Ainsi, comme Marie assise au pied du Seigneur et écoutant sa parole, le frère, malgré lui d’abord, et la sœur, de son plein gré, poursuivent leur divin colloque jusqu’au matin.
Si Scholastique et Benoît peuvent être comparés l’un et l’autre aux deux sœurs de l’Évangile, car il n’y a jamais d’oppositions tranchées, le personnage central dans l’Évangile comme dans la rencontre du Mont Cassin c’est Jésus lui-même. Il est celui qui est reçu et celui qui reçoit.
À Béthanie il est le maître que l’on écoute et qui parle, tout en étant celui qui est servi. Mais il rappelle que le service n’est pas un absolu. Chacun est appelé à l’écouter. Même si le service n’est pas parfait, l’important est d’avoir le cœur ouvert et attentif à celui qui est reçu.

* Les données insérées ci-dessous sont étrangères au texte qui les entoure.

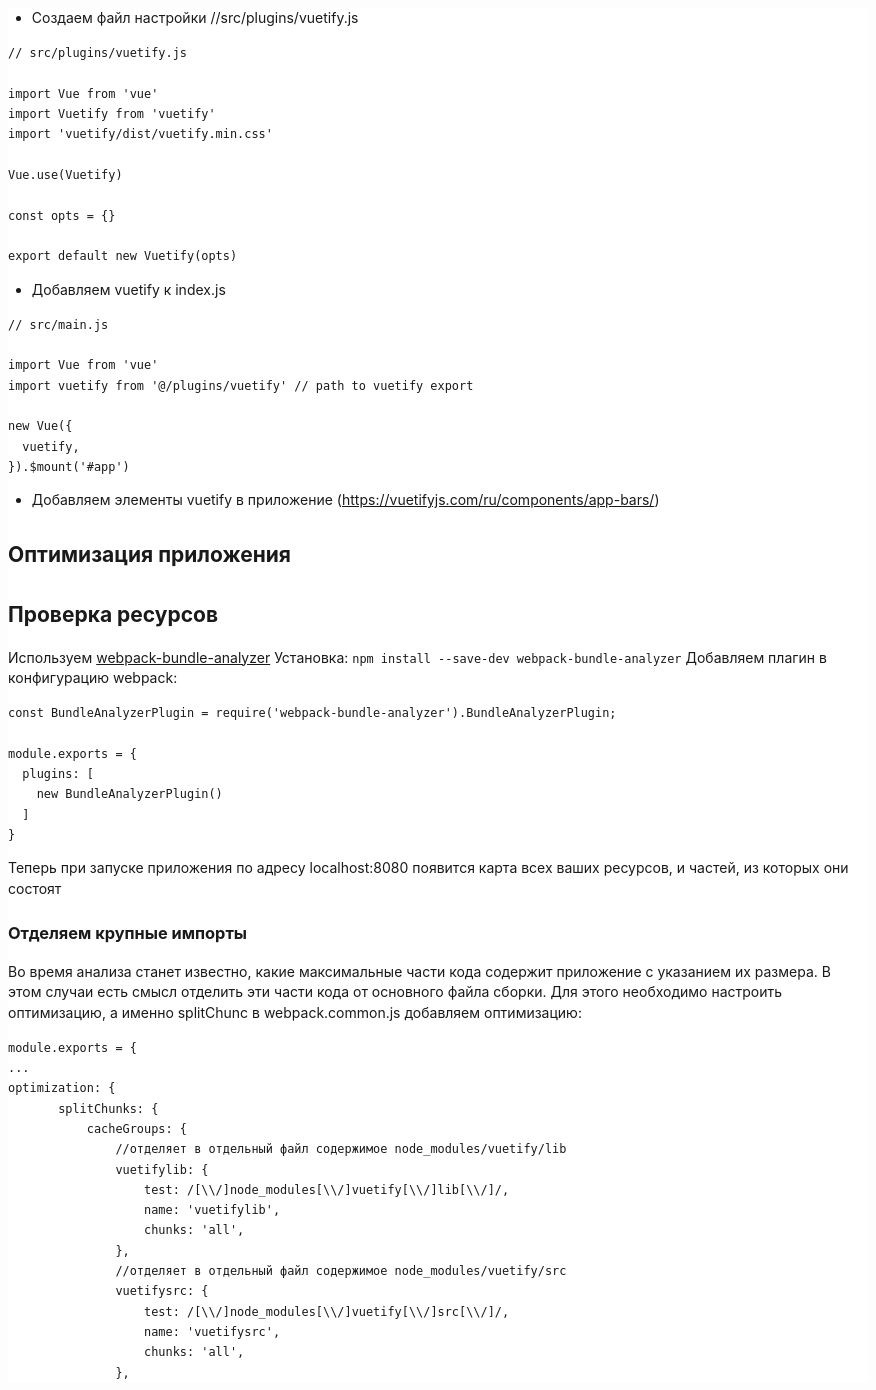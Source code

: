    - Создаем файл настройки //src/plugins/vuetify.js 
    
    // src/plugins/vuetify.js
    
    import Vue from 'vue'
    import Vuetify from 'vuetify'
    import 'vuetify/dist/vuetify.min.css'
    
    Vue.use(Vuetify)
    
    const opts = {}
    
    export default new Vuetify(opts)
       
   - Добавляем vuetify к index.js
   
    // src/main.js
    
    import Vue from 'vue'
    import vuetify from '@/plugins/vuetify' // path to vuetify export
    
    new Vue({
      vuetify,
    }).$mount('#app')     
    
   - Добавляем элементы vuetify в приложение (https://vuetifyjs.com/ru/components/app-bars/)
    
    
## Оптимизация приложения
## Проверка ресурсов
   Используем [webpack-bundle-analyzer](https://www.npmjs.com/package/webpack-bundle-analyzer)
   Установка: `npm install --save-dev webpack-bundle-analyzer`
   Добавляем плагин в конфигурацию webpack:
   
    const BundleAnalyzerPlugin = require('webpack-bundle-analyzer').BundleAnalyzerPlugin;
     
    module.exports = {
      plugins: [
        new BundleAnalyzerPlugin()
      ]
    }
   Теперь при запуске приложения по адресу localhost:8080 появится карта всех ваших ресурсов, и частей, из которых они состоят
### Отделяем крупные импорты
   Во время анализа станет известно, какие максимальные части кода содержит приложение с указанием их размера. 
   В этом случаи есть смысл отделить эти части кода от основного файла сборки. 
   Для этого необходимо настроить оптимизацию, а именно splitChunc
   в webpack.common.js добавляем оптимизацию:
   
    module.exports = {
    ...
    optimization: {
           splitChunks: {
               cacheGroups: {
                   //отделяет в отдельный файл содержимое node_modules/vuetify/lib
                   vuetifylib: {
                       test: /[\\/]node_modules[\\/]vuetify[\\/]lib[\\/]/,
                       name: 'vuetifylib',
                       chunks: 'all',
                   },
                   //отделяет в отдельный файл содержимое node_modules/vuetify/src
                   vuetifysrc: {
                       test: /[\\/]node_modules[\\/]vuetify[\\/]src[\\/]/,
                       name: 'vuetifysrc',
                       chunks: 'all',
                   },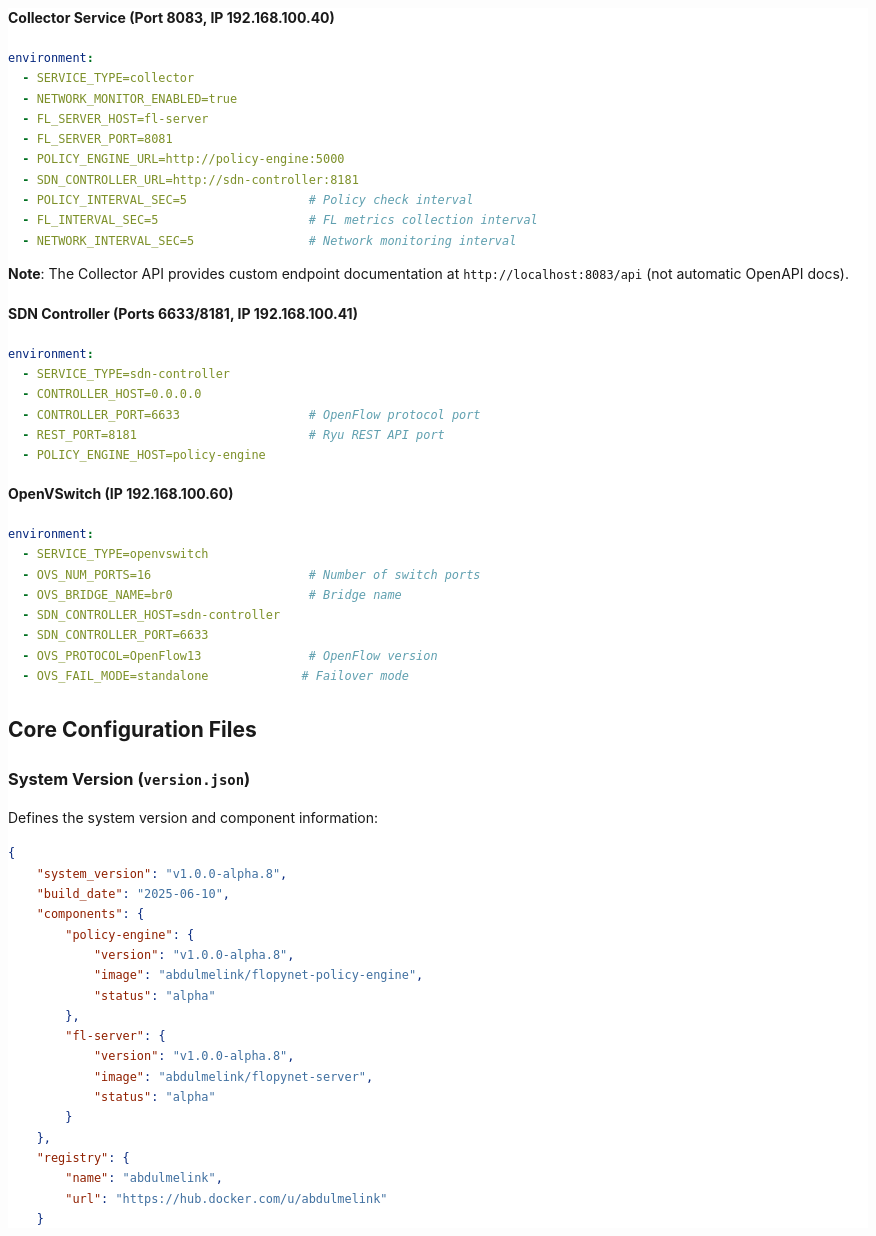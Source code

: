 #### Collector Service (Port 8083, IP 192.168.100.40)
```yaml
environment:
  - SERVICE_TYPE=collector
  - NETWORK_MONITOR_ENABLED=true
  - FL_SERVER_HOST=fl-server
  - FL_SERVER_PORT=8081
  - POLICY_ENGINE_URL=http://policy-engine:5000
  - SDN_CONTROLLER_URL=http://sdn-controller:8181
  - POLICY_INTERVAL_SEC=5                 # Policy check interval
  - FL_INTERVAL_SEC=5                     # FL metrics collection interval
  - NETWORK_INTERVAL_SEC=5                # Network monitoring interval
```

**Note**: The Collector API provides custom endpoint documentation at `http://localhost:8083/api` (not automatic OpenAPI docs).

#### SDN Controller (Ports 6633/8181, IP 192.168.100.41)
```yaml
environment:
  - SERVICE_TYPE=sdn-controller
  - CONTROLLER_HOST=0.0.0.0
  - CONTROLLER_PORT=6633                  # OpenFlow protocol port
  - REST_PORT=8181                        # Ryu REST API port
  - POLICY_ENGINE_HOST=policy-engine
```

#### OpenVSwitch (IP 192.168.100.60)
```yaml
environment:
  - SERVICE_TYPE=openvswitch
  - OVS_NUM_PORTS=16                      # Number of switch ports
  - OVS_BRIDGE_NAME=br0                   # Bridge name
  - SDN_CONTROLLER_HOST=sdn-controller
  - SDN_CONTROLLER_PORT=6633
  - OVS_PROTOCOL=OpenFlow13               # OpenFlow version
  - OVS_FAIL_MODE=standalone             # Failover mode
```

## Core Configuration Files

### System Version (`version.json`)

Defines the system version and component information:

```json
{
    "system_version": "v1.0.0-alpha.8",
    "build_date": "2025-06-10",
    "components": {
        "policy-engine": {
            "version": "v1.0.0-alpha.8",
            "image": "abdulmelink/flopynet-policy-engine",
            "status": "alpha"
        },
        "fl-server": {
            "version": "v1.0.0-alpha.8",
            "image": "abdulmelink/flopynet-server",
            "status": "alpha"
        }
    },
    "registry": {
        "name": "abdulmelink",
        "url": "https://hub.docker.com/u/abdulmelink"
    }
```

Si Jésus n’est pas visible chez le moine et la moniale, nous le savons présent car lui-même a dit : « Si deux ou trois sont réunis en mon nom, je suis au milieu d’eux. » Il est non seulement présent au milieu d’eux, aussi en eux. Ne parle-t-il pas par la bouche de la moniale lorsqu’elle répond aux reproches de son frère : » j’ai prié mon Seigneur, et lui m’a exaucée. » ?
Quant à nous, nous savons que nous sommes à l’écoute de Jésus. Il est au milieu de nous quand nous sommes rassemblés en son nom. Comme Scholastique et Benoît, qu’ils soient chacun dans leur monastère ou réunis en cette dernière rencontre, nous célébrons le Seigneur chaque jour au cours de l’Office. Il est avec nous quand nous écoutons et lisons sa Parole. Nous tenons le rôle de Marie. Mais celle-ci et la sœur de Marthe et non son adversaire. Toutes deux sont appelées à l’écoute et au service. Il en va de même pour nous. Notre vie forme un tout et n’est pas fait d’activités étrangères les unes aux autres.
De même nous formons un corps. Nous sommes au service les uns des autres et au service du Seigneur. N’oublions pas que l’essentiel de notre vie, ce qui inspire notre contemplation du Seigneur et notre service fraternel, c’est l’amour. C’est grâce à son amour que sainte Scholastique a été exaucée. C’est l’amour qui a enflammé le cœur du frère et de la sœur pour le Seigneur.
C’est cet amour qui nous anime lorsque nous servons le Seigneur et que nous servons tous ceux qui nous entourent.